Rebecca Black's song Friday: Internet success of failure?

The old cliché has it that “sex sells.” But maybe we need to revise that statement for 21st century audiences because it seems that silly really sells. Just ask 13-year-old Internet sensation Rebecca Black. Since it went up last Monday, Black’s music video, “Friday,” has been viewed more than 30 million times, reports NME. The UK music site goes on to speculate that the teenager’s cheap and cheerful TGIF tribute—she sings about eating cereal and catching the bus to school, among other goofy details — may be on its way to becoming the most viewed clip on YouTube ever (a record currently held by Justin Bieber, with 500,000, 000 hits).

But that’s not all Black has to celebrate this week. The song, which can only be described as painfully catchy (much like pinkeye), has been a popular download on iTunes, with some speculating that it’s been downloaded anywhere from a few hundred thousand to two million times.

Internet fame doesn’t come without a price, however. Black appeared on Good Morning America last week to talk, in part at least, about the harsh reception she’s received from those who claim it’s the “worst song in the world.” (Believe it or not, that’s one of the more diplomatic reactions she’s gotten online.) To silence (or perhaps unintentionally fuel their rage) Black is rumoured to be releasing an acoustic version of “Friday” to prove her singing chops to dissenters once and for all.

Black’s sudden popularity has many wondering whether or not viral video is slowly killing the legitimate pop song once and for all. It’s a good question.
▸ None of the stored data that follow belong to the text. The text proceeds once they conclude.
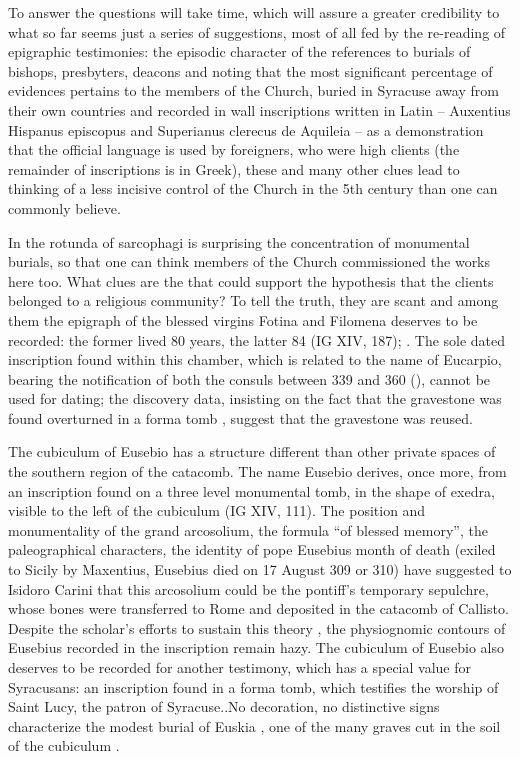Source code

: \documentclass[amsthm,ebook]{saparticle}
\begin{document}
To answer the questions will take time, which will assure a greater credibility to what so far seems just a series of suggestions, most of all fed by the re-reading of epigraphic testimonies: the episodic character of the references to burials of bishops, presbyters, deacons and noting that the most significant percentage of evidences pertains to the members of the Church, buried in Syracuse away from their own countries and recorded in wall inscriptions written in Latin – Auxentius Hispanus episcopus and Superianus clerecus de Aquileia \citep[1 and 6]{FERRUA1940} – as a demonstration that the official language is used by foreigners, who were high clients (the remainder of inscriptions is in Greek), these and many other clues lead to thinking of a less incisive control of the Church in the 5th century than one can commonly believe.

In the rotunda of sarcophagi is surprising the concentration of monumental burials, so that one can think members of the Church commissioned the works here too. What clues are the that could support the hypothesis that the clients belonged to a religious community? To tell the truth, they are scant and among them the epigraph of the blessed virgins Fotina and Filomena deserves to be recorded: the former lived 80 years, the latter 84 (IG XIV, 187); \citep[180]{FERRUA 1989}. The sole dated inscription found within this chamber, which is related to the name of Eucarpio, bearing the notification of both the consuls between 339 and 360 (\citep[3]{FERRUA1983}), cannot be used for dating; the discovery data, insisting on the fact that the gravestone was found overturned in a forma tomb \citep[30-31]{AGNELLO1960}, suggest that the gravestone was reused.

The cubiculum of Eusebio has a structure different than other private spaces of the southern region of the catacomb. The name Eusebio derives, once more, from an inscription found on a three level monumental tomb, in the shape of exedra, visible to the left of the cubiculum (IG XIV, 111). The position and monumentality of the grand arcosolium, the formula ``of blessed memory'', the paleographical characters, the identity of pope Eusebius month of death (exiled to Sicily by Maxentius, Eusebius died on 17 August 309 or 310) have suggested to Isidoro Carini that this arcosolium could be the pontiff’s temporary sepulchre, whose bones were transferred to Rome and deposited in the catacomb of Callisto. Despite the scholar’s efforts to sustain this theory \citep[134]{CARINI1873}, the physiognomic contours of Eusebius recorded in the inscription remain hazy.
The cubiculum of Eusebio also deserves to be recorded for another testimony, which has a special value for Syracusans: an inscription found in a forma tomb, which testifies the worship of Saint Lucy, the patron of Syracuse..No decoration, no distinctive signs characterize the modest burial of Euskia \citep[299-308]{ORSI1895}, one of the many graves cut in the soil of the cubiculum \citep[526-528, fig. 164]{GUARDUCCI1978}.
\end{document}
But not easily answered, especially given the current state of pop music. I don’t know about you, but I can’t say that “Friday” is any better or worse than Katy Perry’s “California Gurls.” In fact, I think we could probably host a pretty rich debate about what qualifies for “worst song in the world” status. 
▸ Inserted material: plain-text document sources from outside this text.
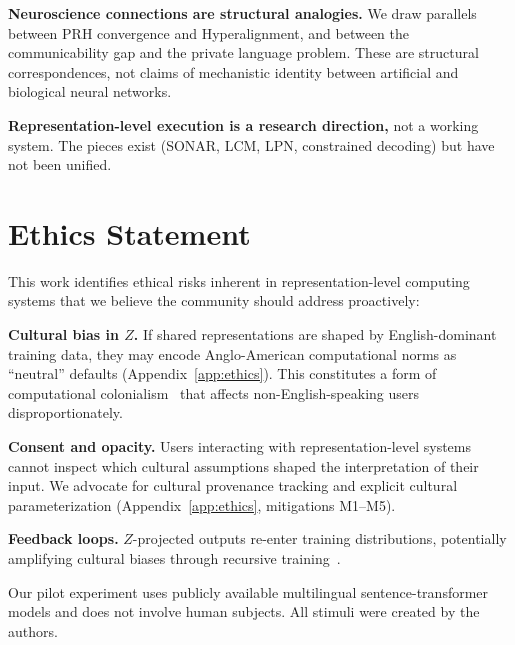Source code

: \documentclass[11pt]{article}
\theoremstyle{definition}
\begin{document}
\textbf{Neuroscience connections are structural analogies.} We draw parallels between PRH convergence and Hyperalignment, and between the communicability gap and the private language problem. These are structural correspondences, not claims of mechanistic identity between artificial and biological neural networks.

\textbf{Representation-level execution is a research direction,} not a working system. The pieces exist (SONAR, LCM, LPN, constrained decoding) but have not been unified.


\section*{Ethics Statement}

This work identifies ethical risks inherent in representation-level computing systems that we believe the community should address proactively:

\textbf{Cultural bias in $Z$.} If shared representations are shaped by English-dominant training data, they may encode Anglo-American computational norms as ``neutral'' defaults (Appendix~\ref{app:ethics}). This constitutes a form of computational colonialism~\cite{phillipson1992} that affects non-English-speaking users disproportionately.

\textbf{Consent and opacity.} Users interacting with representation-level systems cannot inspect which cultural assumptions shaped the interpretation of their input. We advocate for cultural provenance tracking and explicit cultural parameterization (Appendix~\ref{app:ethics}, mitigations M1--M5).

\textbf{Feedback loops.} $Z$-projected outputs re-enter training distributions, potentially amplifying cultural biases through recursive training~\cite{shumailov2024collapse}.

Our pilot experiment uses publicly available multilingual sentence-transformer models and does not involve human subjects. All stimuli were created by the authors.



\end{document}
But the news of Black’s success must be a source of frustration to those artists who are working to gain the public’s notice, without the aid of a heavy kitsch factor in their favour. Even some of the most popular acts are having a hard time competing for audience attention. Today the New York Post’s gossip site, Page Six, claims that Rihanna’s Loud tour is struggling to fill seats.

Maybe the pop star should consider a cover of “Friday” to boost sales?